Bagaimana dengan mahluk yang tidak berakal budi, seperti tumbuhan dan binatang. Mereka
mempunyai suatu pola dalam hidup mereka. Siapa yang mengatur kehidupan mereka? Hukum
alam? Namun siapa yang mengatur hukum alam? Hanya mahluk rasional yang mungkin
mengatur sesuatu yang punya aturan tertentu dan menuju ke suatu tujuan tertentu.
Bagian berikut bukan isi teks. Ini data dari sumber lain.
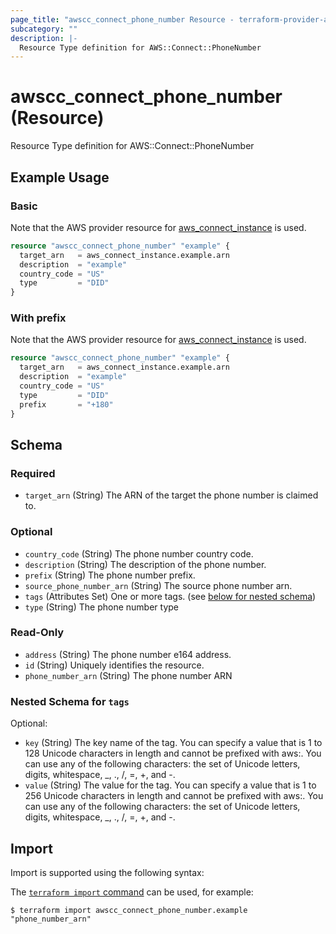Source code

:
 ```yaml
---
page_title: "awscc_connect_phone_number Resource - terraform-provider-awscc"
subcategory: ""
description: |-
  Resource Type definition for AWS::Connect::PhoneNumber
---
```


# awscc_connect_phone_number (Resource)

Resource Type definition for AWS::Connect::PhoneNumber

## Example Usage

### Basic

Note that the AWS provider resource for [aws_connect_instance](https://registry.terraform.io/providers/hashicorp/aws/latest/docs/resources/connect_instance) is used.

```terraform
resource "awscc_connect_phone_number" "example" {
  target_arn   = aws_connect_instance.example.arn
  description  = "example"
  country_code = "US"
  type         = "DID"
}
```

### With prefix

Note that the AWS provider resource for [aws_connect_instance](https://registry.terraform.io/providers/hashicorp/aws/latest/docs/resources/connect_instance) is used.

```terraform
resource "awscc_connect_phone_number" "example" {
  target_arn   = aws_connect_instance.example.arn
  description  = "example"
  country_code = "US"
  type         = "DID"
  prefix       = "+180"
}
```

<!-- schema generated by tfplugindocs -->
## Schema

### Required

- `target_arn` (String) The ARN of the target the phone number is claimed to.

### Optional

- `country_code` (String) The phone number country code.
- `description` (String) The description of the phone number.
- `prefix` (String) The phone number prefix.
- `source_phone_number_arn` (String) The source phone number arn.
- `tags` (Attributes Set) One or more tags. (see [below for nested schema](#nestedatt--tags))
- `type` (String) The phone number type

### Read-Only

- `address` (String) The phone number e164 address.
- `id` (String) Uniquely identifies the resource.
- `phone_number_arn` (String) The phone number ARN

<a id="nestedatt--tags"></a>
### Nested Schema for `tags`

Optional:

- `key` (String) The key name of the tag. You can specify a value that is 1 to 128 Unicode characters in length and cannot be prefixed with aws:. You can use any of the following characters: the set of Unicode letters, digits, whitespace, _, ., /, =, +, and -.
- `value` (String) The value for the tag. You can specify a value that is 1 to 256 Unicode characters in length and cannot be prefixed with aws:. You can use any of the following characters: the set of Unicode letters, digits, whitespace, _, ., /, =, +, and -.

## Import

Import is supported using the following syntax:

The [`terraform import` command](https://developer.hashicorp.com/terraform/cli/commands/import) can be used, for example:

```shell
$ terraform import awscc_connect_phone_number.example "phone_number_arn"
```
Contoh lain adalah gravitasi bumi, dan pergerakan tata surya yang mempunyai nilai tertentu dan
tetap sepanjang sejarah. Jika nilai- nilai tersebut berubah sedikit saja, maka kacaulah segala
planet di tata surya ini. Maka jelaslah bahwa semua yang bergerak dan beroperasi menurut
urutan tertentu akan bergerak untuk mencapai tujuan akhir. Jadi dapat disimpulkan bahwa ada
“Mahluk Rasional” yang memelihara dan mengarahkan semua yang ada di alam ini ke tujuan
akhir. Inilah yang disebut “Tuhan, Sang Omega.” Dengan demikian lebih logis dan lebih
mungkin, kalau kita percaya bahwa ada sesuatu yang mengatur sistem alam semesta, yaitu
Tuhan Sang Pencipta.
Kemudian, variasi dari demonstrasi ke lima ini adalah dari sisi “aturan moral.” Kalau di atas
kita melihat bagaimana Tuhan mengatur mahluk yang tidak berakal budi dengan “hukum alam“,
maka berikut ini adalah demontrasi yang menunjukkan bahwa Tuhan juga mengatur mahluk
yang berakal budi, yaitu manusia melalui “hukum moral.” Kalau kita teliti lebih jauh, manusia
dengan latar belakang, kebangsaan, suku, ras yang berbeda, diatur oleh suatu hukum yang
dinamakan hukum moral yang secara alami tertulis di dalam hati nurani manusia.[12] Hukum
moral inilah yang membuat manusia dapat membedakan antara yang baik dengan yang jahat.
Hukum ini bersifat obyektif, dan mengikat manusia secara universal. Kita bisa melihat
bagaimana aturan baku di semua negara: anak harus menghormati orang tua, seorang ibu
mengasihi anaknya, seseorang akan merasa tidak enak hati kalau membalas kebaikan dengan
kejahatan, dll. Kalau orang melawan hukum universal ini, maka dia sebenarnya melawan hati
nuraninya sendiri.
Kata “hukum atau aturan” pada dasarnya adalah sesuatu yang terjadi karena tuntutan akal
(dictate of reason) yang dibuat untuk kepentingan umum oleh seseorang yang mempunyai
otoritas. Misalnya, kalau peraturan lalu lintas adalah peraturan dengan alasan yang logis untuk
keselamatan pengendara, yang dibuat oleh pihak kepolisian lalu lintas. Dengan menerapkan
prinsip “sebab akibat“, kita tahu bahwa hukum moral yang tertulis di setiap hati nurani manusia
tidaklah terjadi dengan sendirinya, namun diberikan oleh Sang Pemberi Hukum yaitu: “Tuhan,
Sang Maha Adil.” Jadi hukum moral ini juga dapat membuktikan keberadaan Tuhan, yang
memberikan aturan yang tertulis di dalam hati manusia untuk kepentingan umum.